To plot the metrics, proceed similar as in plot_loss.ipynb
.
I also plan to clean up the files a bit as soon as I have time.
@mvoelk
Thank you for your answer.
i will plot the loss and accuracy.
But actually my question is: "what is the meaning of the following value inside log? ".

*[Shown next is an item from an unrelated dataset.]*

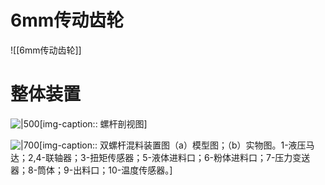# 6mm传动齿轮

![[6mm传动齿轮]]

# 整体装置

![|500](D:\Obsidian\900-附件\螺杆剖视图.jpg)[img-caption:: 螺杆剖视图]

![|700](D:\Obsidian\900-附件\双螺杆混料_模型-实物图.jpg)[img-caption:: 双螺杆混料装置图（a）模型图；（b）实物图。1-液压马达；2,4-联轴器；3-扭矩传感器；5-液体进料口；6-粉体进料口；7-压力变送器；8-筒体；9-出料口；10-温度传感器。]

"neg_seg_conf_loss": 0.24363349378108978,
"link_fmeasure": 0.5489721298217773,
"num_neg_seg": 5835.0,
"seg_recall": 0.35218510031700134,
"pos_seg_conf_loss": 1.1648257970809937,
"link_recall": 0.38869863748550415,
"link_conf_loss": 0.5120393633842468,
"seg_fmeasure": 0.48598790168762207,
"pos_link_conf_loss": 1.263663411140442,
"seg_accuracy": 0.39625000953674316,
"seg_precision": 0.7837528586387634,
"seg_conf_loss": 0.47393155097961426,
"num_pos_seg": 1945.0,
"link_precision": 0.9341563582420349,
"link_accuracy": 0.37833333015441895,
"seg_loc_loss": 2.074434757232666,
"loss": 3.060405731201172,
"neg_link_conf_loss": 0.26149797439575195
F-measure is actually the harmonic mean between precision and recall, that is calculated for the segments and links. The rest are the components of the multi-task loss as described in the paper and the number of positive and negative segments used for hard-negative mining. For the exact definition of precision, recall and f-measure, please see the thesis or use a search engine. Issue #2 could also be relevant...
For the SegLink models, it is typical that the precision is higher than the recall. In your case, however, the recall seems quite low.
You can also compare your log and code with that provided with the models I have trained.